The problem ::
Show every line of the data that contains the string "syntax".

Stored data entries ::

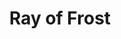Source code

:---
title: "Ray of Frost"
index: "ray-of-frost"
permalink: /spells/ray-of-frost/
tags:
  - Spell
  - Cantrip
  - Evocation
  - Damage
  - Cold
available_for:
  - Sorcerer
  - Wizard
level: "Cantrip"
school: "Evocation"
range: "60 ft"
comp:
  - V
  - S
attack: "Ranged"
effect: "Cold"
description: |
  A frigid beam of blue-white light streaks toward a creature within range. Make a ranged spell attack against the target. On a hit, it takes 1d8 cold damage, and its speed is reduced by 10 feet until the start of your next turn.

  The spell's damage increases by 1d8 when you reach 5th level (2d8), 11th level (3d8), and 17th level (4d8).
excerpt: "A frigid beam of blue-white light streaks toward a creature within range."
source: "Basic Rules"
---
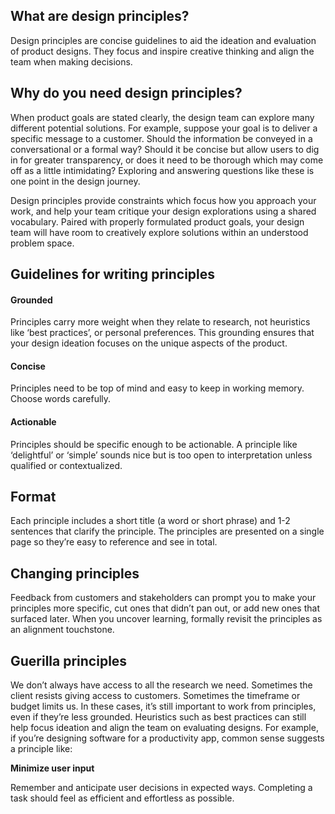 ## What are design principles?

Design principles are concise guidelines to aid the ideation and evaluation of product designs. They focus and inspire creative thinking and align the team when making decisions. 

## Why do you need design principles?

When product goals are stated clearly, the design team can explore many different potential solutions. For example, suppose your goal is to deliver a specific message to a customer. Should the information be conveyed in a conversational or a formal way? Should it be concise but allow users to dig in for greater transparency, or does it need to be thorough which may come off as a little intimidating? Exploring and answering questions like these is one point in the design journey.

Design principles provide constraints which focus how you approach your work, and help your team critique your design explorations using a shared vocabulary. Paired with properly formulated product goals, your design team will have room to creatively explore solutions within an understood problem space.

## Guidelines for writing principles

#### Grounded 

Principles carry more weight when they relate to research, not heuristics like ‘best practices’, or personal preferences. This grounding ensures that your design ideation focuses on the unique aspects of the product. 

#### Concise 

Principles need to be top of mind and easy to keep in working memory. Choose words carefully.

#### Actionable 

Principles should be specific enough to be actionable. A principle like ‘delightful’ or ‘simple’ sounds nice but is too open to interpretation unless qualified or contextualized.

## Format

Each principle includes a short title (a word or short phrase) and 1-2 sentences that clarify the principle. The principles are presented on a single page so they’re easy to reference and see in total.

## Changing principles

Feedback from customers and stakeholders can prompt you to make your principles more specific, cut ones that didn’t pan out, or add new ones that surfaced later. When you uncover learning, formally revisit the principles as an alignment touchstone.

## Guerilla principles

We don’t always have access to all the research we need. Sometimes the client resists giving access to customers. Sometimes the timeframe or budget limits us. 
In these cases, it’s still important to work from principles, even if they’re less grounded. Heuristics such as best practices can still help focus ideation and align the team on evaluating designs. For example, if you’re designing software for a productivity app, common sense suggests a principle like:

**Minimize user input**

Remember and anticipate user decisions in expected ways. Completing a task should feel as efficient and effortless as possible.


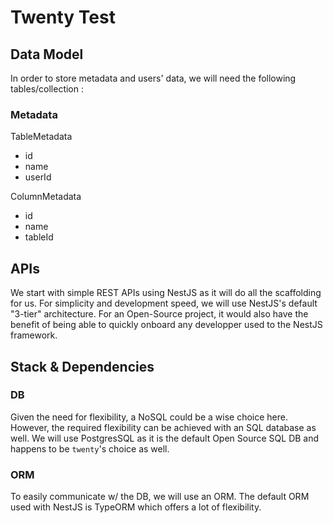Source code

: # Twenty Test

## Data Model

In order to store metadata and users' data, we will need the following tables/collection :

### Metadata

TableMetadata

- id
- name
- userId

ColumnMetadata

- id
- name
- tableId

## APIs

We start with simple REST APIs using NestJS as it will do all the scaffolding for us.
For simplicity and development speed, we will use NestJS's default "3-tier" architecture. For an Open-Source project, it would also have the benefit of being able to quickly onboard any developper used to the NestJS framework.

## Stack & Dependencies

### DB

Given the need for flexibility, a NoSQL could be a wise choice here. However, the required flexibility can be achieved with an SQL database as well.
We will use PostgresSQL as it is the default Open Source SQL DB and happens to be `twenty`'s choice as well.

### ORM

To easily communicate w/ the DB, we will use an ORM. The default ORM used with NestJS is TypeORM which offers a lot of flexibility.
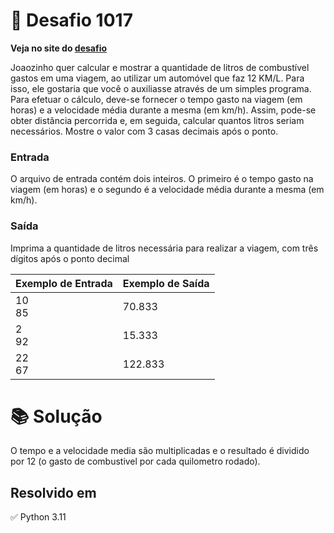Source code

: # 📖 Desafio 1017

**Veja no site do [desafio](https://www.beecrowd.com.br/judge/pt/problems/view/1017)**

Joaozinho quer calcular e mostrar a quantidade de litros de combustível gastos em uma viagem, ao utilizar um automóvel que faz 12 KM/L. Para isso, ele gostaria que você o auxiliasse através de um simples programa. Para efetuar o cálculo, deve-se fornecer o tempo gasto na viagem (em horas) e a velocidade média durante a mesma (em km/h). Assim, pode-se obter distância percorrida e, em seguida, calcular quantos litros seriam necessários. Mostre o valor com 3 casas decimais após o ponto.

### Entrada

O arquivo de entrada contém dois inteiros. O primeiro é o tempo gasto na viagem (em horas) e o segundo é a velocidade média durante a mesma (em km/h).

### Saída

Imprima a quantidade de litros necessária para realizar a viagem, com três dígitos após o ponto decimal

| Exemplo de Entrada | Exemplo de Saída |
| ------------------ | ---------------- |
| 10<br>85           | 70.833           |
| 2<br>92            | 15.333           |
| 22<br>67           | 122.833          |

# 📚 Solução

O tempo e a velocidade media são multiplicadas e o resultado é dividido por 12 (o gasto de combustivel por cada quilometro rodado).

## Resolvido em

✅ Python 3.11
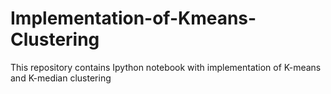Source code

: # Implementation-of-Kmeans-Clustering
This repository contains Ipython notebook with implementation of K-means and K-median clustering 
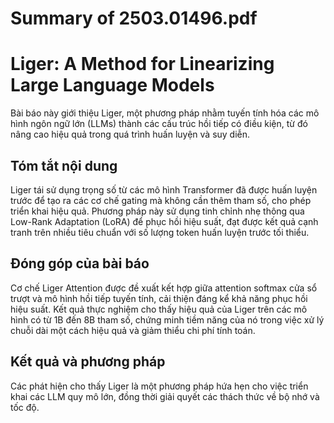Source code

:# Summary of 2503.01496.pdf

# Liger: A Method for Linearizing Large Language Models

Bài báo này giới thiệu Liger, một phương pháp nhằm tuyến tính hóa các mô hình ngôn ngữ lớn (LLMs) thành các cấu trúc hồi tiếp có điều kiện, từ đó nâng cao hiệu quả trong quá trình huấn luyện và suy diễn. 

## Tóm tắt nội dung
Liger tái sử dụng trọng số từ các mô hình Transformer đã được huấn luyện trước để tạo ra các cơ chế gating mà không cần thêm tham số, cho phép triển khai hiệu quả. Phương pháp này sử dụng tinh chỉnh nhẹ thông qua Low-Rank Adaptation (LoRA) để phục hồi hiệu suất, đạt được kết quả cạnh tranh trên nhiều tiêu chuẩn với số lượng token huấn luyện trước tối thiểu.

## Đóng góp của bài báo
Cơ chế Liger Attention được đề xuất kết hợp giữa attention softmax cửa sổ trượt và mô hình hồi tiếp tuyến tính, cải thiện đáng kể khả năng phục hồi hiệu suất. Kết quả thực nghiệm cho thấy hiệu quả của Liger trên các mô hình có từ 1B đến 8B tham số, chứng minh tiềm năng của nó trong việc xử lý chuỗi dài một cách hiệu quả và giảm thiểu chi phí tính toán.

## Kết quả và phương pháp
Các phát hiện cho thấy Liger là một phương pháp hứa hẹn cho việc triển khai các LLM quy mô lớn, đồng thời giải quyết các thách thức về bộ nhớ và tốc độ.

--

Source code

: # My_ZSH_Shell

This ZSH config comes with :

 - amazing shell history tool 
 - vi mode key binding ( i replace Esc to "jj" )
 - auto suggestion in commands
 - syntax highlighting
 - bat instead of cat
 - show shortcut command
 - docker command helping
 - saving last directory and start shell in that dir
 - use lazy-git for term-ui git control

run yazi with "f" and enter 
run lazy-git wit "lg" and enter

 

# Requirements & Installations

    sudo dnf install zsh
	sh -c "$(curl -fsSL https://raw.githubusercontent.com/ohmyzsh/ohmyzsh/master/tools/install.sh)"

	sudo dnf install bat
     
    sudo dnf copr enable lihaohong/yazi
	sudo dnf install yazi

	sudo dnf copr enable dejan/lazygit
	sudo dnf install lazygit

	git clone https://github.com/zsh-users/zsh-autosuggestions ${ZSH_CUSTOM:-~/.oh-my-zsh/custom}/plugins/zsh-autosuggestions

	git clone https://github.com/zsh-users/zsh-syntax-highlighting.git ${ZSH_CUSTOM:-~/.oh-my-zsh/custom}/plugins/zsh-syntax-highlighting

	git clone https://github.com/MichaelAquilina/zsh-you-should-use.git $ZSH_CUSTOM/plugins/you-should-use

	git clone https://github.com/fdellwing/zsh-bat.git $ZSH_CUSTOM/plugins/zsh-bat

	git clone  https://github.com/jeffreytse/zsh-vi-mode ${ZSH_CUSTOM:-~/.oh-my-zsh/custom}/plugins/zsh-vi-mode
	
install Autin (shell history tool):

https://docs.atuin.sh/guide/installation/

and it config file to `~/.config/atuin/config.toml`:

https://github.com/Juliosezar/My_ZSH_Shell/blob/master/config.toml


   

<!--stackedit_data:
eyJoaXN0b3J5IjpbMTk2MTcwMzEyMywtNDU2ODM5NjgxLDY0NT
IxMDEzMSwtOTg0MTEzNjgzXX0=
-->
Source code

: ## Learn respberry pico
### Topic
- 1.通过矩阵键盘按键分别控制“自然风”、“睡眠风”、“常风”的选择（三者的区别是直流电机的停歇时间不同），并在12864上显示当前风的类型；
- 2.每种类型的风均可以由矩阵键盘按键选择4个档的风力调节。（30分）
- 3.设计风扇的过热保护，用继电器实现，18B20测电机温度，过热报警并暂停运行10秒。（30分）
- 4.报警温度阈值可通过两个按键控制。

==

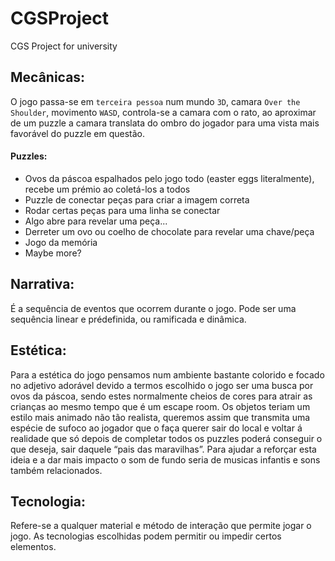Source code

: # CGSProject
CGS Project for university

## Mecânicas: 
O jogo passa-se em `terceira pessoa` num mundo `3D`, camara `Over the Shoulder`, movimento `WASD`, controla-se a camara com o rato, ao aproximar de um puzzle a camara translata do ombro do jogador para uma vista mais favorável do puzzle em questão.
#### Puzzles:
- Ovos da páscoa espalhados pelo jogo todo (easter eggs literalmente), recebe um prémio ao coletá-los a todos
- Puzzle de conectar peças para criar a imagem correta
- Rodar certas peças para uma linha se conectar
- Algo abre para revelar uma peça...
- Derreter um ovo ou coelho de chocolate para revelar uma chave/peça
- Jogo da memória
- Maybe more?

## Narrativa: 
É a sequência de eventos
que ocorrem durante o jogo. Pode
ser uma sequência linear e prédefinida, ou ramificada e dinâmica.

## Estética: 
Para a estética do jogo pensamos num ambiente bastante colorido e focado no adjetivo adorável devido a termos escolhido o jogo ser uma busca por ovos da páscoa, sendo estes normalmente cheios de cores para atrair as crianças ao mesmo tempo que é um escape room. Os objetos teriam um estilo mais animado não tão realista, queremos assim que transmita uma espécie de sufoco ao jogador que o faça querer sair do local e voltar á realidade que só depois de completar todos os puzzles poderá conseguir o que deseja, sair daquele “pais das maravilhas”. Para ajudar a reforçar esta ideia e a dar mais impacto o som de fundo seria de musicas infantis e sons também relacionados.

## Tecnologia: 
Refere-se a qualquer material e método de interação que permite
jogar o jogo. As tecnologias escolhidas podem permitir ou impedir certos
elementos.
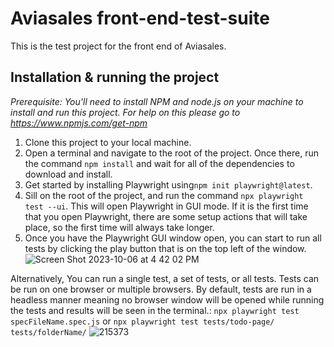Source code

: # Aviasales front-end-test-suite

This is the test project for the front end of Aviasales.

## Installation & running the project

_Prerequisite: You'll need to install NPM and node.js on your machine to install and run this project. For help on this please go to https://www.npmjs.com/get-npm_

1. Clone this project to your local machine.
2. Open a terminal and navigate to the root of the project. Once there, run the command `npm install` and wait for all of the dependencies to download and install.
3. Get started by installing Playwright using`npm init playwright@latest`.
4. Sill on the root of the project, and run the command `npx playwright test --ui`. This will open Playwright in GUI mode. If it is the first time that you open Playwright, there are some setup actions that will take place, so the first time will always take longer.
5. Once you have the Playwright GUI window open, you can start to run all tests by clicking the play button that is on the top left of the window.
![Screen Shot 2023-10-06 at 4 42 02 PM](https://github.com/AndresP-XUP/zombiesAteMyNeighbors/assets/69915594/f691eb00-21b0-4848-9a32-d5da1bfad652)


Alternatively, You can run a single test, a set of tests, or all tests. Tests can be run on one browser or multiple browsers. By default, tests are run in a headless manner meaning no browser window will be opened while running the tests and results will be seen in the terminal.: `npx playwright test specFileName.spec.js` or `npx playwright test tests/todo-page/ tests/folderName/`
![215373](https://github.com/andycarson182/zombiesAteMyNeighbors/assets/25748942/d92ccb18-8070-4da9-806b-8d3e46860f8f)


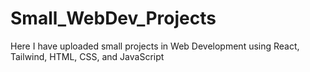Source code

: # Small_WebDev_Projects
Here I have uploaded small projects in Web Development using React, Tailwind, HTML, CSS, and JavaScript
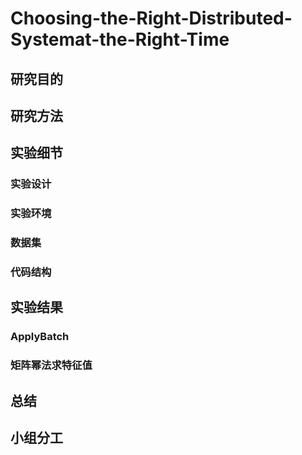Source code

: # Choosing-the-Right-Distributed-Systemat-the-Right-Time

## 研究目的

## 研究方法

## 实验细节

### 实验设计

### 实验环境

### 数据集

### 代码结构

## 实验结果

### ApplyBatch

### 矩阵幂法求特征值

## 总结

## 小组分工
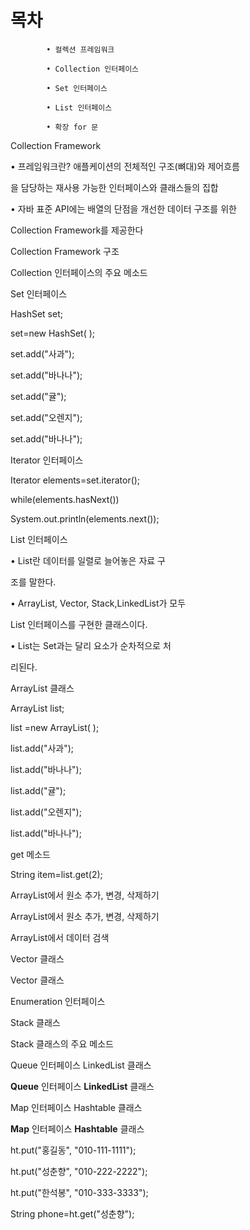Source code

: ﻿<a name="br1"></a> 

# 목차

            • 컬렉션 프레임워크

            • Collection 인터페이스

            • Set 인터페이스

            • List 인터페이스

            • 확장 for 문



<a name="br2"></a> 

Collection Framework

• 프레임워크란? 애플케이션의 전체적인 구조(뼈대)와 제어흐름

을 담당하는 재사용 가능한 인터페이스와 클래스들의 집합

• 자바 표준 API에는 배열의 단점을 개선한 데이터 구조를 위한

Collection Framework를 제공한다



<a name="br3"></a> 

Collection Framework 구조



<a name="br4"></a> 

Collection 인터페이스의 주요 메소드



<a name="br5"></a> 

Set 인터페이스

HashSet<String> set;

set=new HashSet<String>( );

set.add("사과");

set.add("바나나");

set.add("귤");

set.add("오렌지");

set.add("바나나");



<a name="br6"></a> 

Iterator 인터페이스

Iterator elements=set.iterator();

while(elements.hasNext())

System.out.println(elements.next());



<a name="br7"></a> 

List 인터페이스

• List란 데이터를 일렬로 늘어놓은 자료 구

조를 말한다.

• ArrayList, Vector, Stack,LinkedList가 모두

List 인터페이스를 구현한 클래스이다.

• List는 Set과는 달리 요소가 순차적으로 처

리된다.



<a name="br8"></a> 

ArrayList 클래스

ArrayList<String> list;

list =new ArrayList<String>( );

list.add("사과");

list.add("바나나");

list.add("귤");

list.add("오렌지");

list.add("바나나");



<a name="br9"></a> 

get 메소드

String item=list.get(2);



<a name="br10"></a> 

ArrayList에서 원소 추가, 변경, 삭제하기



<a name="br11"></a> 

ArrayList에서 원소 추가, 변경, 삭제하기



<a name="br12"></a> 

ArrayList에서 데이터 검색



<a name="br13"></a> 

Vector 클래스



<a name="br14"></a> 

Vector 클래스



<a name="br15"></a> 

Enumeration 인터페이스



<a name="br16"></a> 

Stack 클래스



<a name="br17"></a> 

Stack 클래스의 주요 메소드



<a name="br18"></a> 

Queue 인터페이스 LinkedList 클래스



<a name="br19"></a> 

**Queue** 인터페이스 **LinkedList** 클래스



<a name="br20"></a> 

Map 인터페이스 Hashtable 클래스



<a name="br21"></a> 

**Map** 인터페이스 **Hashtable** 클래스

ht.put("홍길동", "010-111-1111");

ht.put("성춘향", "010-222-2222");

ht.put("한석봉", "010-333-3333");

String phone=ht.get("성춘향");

Your response ::
 - syntax highlighting
	git clone https://github.com/zsh-users/zsh-syntax-highlighting.git ${ZSH_CUSTOM:-~/.oh-my-zsh/custom}/plugins/zsh-syntax-highlighting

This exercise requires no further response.